<<<<
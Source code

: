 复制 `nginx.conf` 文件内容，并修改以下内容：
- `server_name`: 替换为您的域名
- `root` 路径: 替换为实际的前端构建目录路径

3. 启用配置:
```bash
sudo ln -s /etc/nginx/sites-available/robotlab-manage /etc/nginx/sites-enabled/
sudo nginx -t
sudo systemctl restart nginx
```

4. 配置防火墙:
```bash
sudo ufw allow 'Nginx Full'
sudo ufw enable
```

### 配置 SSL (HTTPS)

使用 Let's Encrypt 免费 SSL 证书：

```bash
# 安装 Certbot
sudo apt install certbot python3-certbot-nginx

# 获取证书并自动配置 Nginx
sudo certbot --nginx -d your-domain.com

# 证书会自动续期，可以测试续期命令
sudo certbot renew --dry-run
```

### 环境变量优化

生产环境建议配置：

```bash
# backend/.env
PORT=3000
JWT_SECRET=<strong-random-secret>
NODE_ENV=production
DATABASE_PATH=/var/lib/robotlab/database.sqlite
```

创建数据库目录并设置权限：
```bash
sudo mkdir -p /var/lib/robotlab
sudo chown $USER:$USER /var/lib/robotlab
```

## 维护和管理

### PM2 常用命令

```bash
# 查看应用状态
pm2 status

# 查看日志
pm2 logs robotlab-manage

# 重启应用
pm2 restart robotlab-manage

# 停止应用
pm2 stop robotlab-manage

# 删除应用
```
>>>>
<<<<
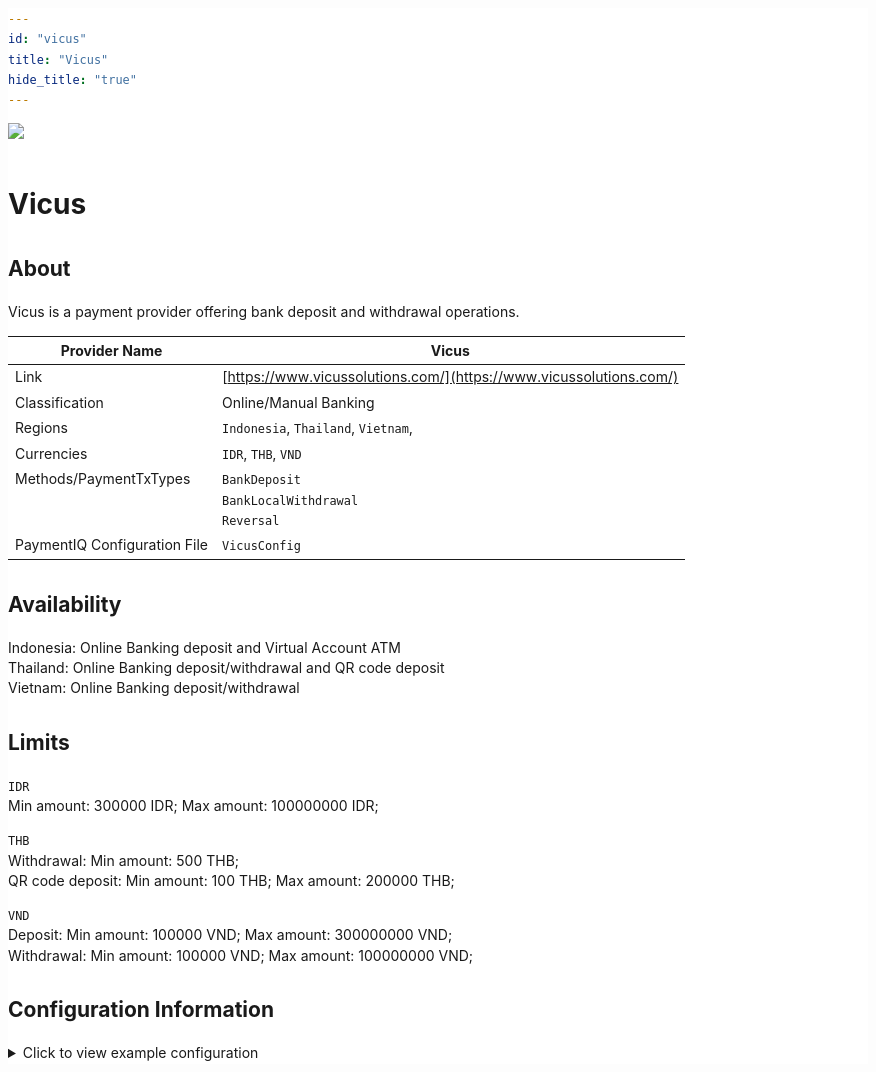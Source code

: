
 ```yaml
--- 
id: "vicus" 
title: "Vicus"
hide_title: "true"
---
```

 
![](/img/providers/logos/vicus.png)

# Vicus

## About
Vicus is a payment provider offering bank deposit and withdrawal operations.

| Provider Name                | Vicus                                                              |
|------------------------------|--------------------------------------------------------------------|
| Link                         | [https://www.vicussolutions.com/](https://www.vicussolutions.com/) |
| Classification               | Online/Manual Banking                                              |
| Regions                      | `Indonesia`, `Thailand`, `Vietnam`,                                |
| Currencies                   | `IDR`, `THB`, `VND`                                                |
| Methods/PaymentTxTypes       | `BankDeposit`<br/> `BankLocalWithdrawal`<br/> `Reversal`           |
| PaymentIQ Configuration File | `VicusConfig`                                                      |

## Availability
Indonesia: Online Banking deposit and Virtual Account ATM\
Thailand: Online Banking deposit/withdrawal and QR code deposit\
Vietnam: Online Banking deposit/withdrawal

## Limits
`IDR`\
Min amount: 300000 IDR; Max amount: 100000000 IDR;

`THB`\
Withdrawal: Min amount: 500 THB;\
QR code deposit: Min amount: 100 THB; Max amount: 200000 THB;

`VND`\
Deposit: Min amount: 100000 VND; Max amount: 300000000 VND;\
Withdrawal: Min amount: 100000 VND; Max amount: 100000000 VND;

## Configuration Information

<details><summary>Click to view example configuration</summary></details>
>>>>
(REQUIRED WORK):
Run a filter over the data above and keep each line that contains the word "Online".

(SOLUTION FOR THIS TASK):
| Classification               | Online/Manual Banking                                              |
Indonesia: Online Banking deposit and Virtual Account ATM\
Thailand: Online Banking deposit/withdrawal and QR code deposit\
Vietnam: Online Banking deposit/withdrawal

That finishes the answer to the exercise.